EXERCISE AIM:
For the material that follows, list every line containing the word "each".

** DATA TO EXAMINE follows **

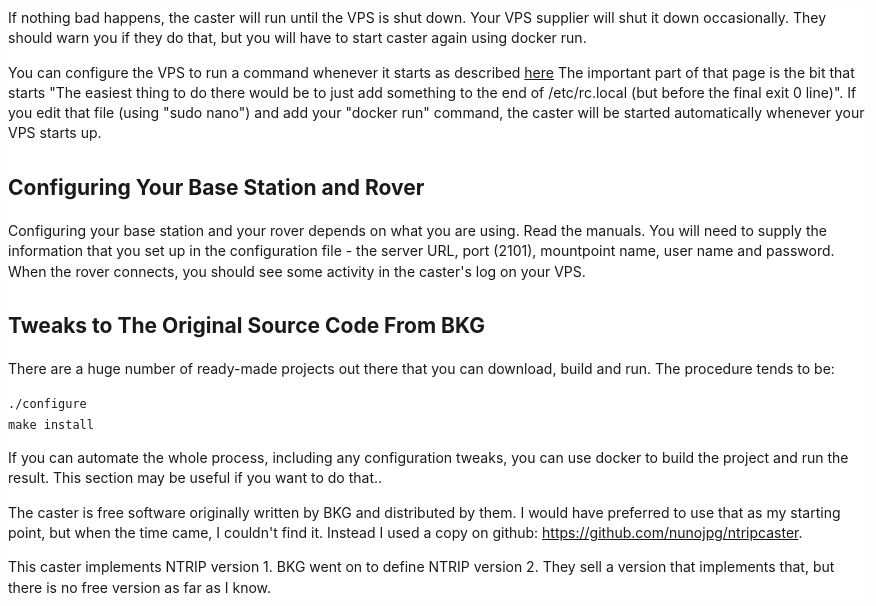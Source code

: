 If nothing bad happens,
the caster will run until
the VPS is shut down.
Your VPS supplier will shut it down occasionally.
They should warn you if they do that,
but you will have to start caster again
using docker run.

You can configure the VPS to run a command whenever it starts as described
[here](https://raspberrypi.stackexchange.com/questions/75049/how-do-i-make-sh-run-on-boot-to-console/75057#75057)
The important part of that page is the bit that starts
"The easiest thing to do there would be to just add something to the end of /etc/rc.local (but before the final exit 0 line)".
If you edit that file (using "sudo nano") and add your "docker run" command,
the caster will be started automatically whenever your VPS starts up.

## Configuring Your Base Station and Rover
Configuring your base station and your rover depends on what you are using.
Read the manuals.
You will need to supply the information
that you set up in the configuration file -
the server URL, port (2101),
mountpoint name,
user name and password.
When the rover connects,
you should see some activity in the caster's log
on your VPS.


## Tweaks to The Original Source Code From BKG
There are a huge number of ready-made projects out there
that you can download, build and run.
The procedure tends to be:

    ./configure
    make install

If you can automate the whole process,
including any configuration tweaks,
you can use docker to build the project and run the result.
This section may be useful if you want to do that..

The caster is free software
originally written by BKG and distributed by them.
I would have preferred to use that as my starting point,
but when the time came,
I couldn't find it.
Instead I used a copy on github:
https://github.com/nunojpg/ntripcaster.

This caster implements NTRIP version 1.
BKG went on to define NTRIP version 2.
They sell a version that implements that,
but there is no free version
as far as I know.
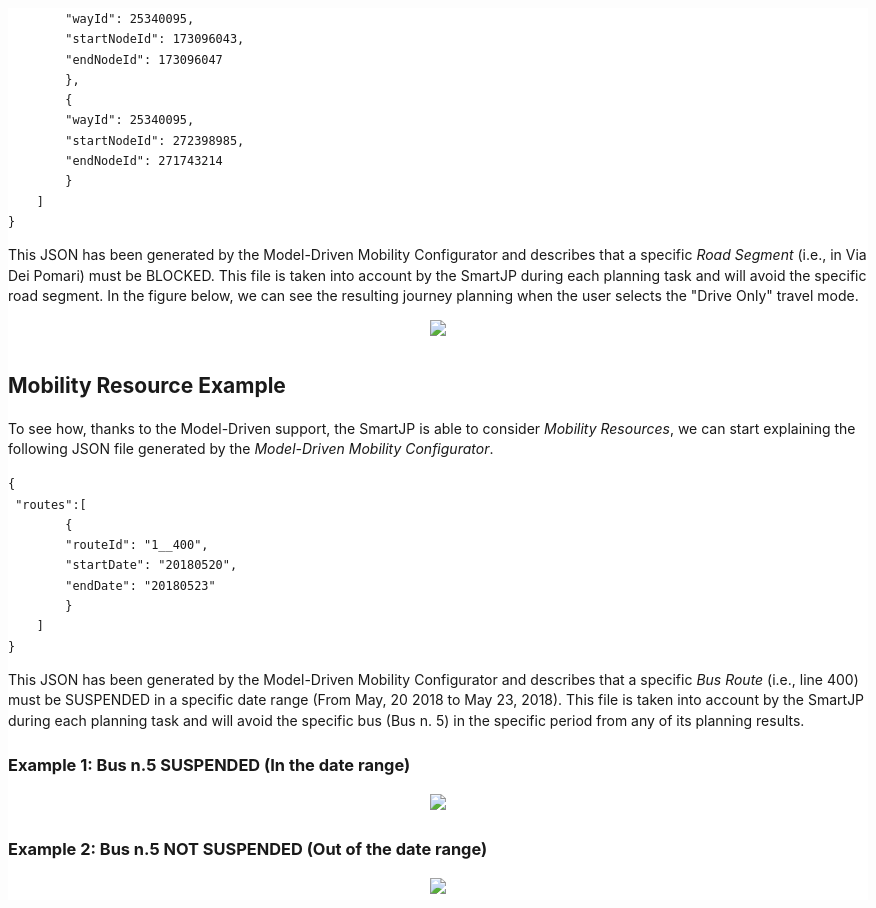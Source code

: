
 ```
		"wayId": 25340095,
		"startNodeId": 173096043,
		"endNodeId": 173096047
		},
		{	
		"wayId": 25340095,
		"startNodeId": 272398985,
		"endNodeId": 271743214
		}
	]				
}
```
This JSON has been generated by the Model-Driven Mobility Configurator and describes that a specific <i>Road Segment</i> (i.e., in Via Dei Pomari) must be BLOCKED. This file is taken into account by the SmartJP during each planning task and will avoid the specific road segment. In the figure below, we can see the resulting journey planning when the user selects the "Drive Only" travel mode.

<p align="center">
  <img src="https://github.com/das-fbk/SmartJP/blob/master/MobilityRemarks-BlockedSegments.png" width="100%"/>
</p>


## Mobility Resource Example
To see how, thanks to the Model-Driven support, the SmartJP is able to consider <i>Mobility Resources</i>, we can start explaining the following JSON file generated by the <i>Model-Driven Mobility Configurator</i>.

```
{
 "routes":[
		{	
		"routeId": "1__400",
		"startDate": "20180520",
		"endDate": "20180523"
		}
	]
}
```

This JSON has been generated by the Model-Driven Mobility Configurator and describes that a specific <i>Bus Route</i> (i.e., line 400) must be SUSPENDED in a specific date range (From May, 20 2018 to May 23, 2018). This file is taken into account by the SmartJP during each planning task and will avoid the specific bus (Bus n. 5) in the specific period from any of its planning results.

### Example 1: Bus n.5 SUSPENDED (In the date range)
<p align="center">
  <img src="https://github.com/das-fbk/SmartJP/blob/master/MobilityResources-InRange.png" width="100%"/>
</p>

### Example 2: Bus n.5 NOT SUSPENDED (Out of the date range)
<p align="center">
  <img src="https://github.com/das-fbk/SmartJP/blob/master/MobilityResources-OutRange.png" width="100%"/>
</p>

** End of DATA TO EXAMINE **
** DATA TO EXAMINE follows **

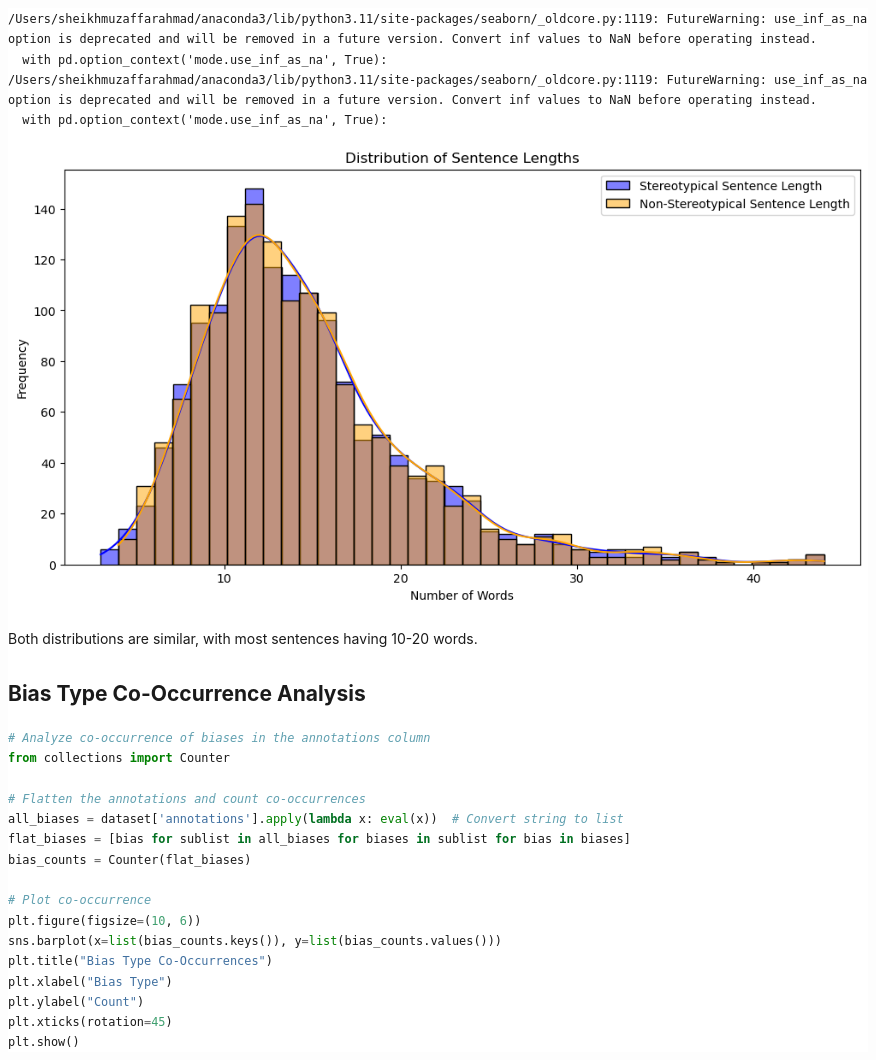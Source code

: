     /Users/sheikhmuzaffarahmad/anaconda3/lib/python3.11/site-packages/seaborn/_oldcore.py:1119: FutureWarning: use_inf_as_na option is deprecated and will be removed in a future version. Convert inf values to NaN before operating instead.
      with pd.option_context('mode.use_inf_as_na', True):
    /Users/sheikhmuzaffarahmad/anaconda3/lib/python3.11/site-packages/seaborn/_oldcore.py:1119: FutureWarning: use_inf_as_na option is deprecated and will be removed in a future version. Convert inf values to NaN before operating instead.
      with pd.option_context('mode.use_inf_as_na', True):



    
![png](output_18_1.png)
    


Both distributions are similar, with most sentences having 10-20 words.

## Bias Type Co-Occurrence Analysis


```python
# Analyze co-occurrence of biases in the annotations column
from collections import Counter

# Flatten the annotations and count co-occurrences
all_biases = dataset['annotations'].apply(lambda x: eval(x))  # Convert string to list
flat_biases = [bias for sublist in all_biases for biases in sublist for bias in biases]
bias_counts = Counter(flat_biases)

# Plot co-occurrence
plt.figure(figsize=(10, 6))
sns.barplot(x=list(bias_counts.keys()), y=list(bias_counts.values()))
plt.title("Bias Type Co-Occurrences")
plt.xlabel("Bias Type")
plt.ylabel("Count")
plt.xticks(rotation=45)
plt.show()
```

** End of DATA TO EXAMINE **

TASK ANSWER:
This JSON has been generated by the Model-Driven Mobility Configurator and describes that a specific <i>Road Segment</i> (i.e., in Via Dei Pomari) must be BLOCKED. This file is taken into account by the SmartJP during each planning task and will avoid the specific road segment. In the figure below, we can see the resulting journey planning when the user selects the "Drive Only" travel mode.
This JSON has been generated by the Model-Driven Mobility Configurator and describes that a specific <i>Bus Route</i> (i.e., line 400) must be SUSPENDED in a specific date range (From May, 20 2018 to May 23, 2018). This file is taken into account by the SmartJP during each planning task and will avoid the specific bus (Bus n. 5) in the specific period from any of its planning results.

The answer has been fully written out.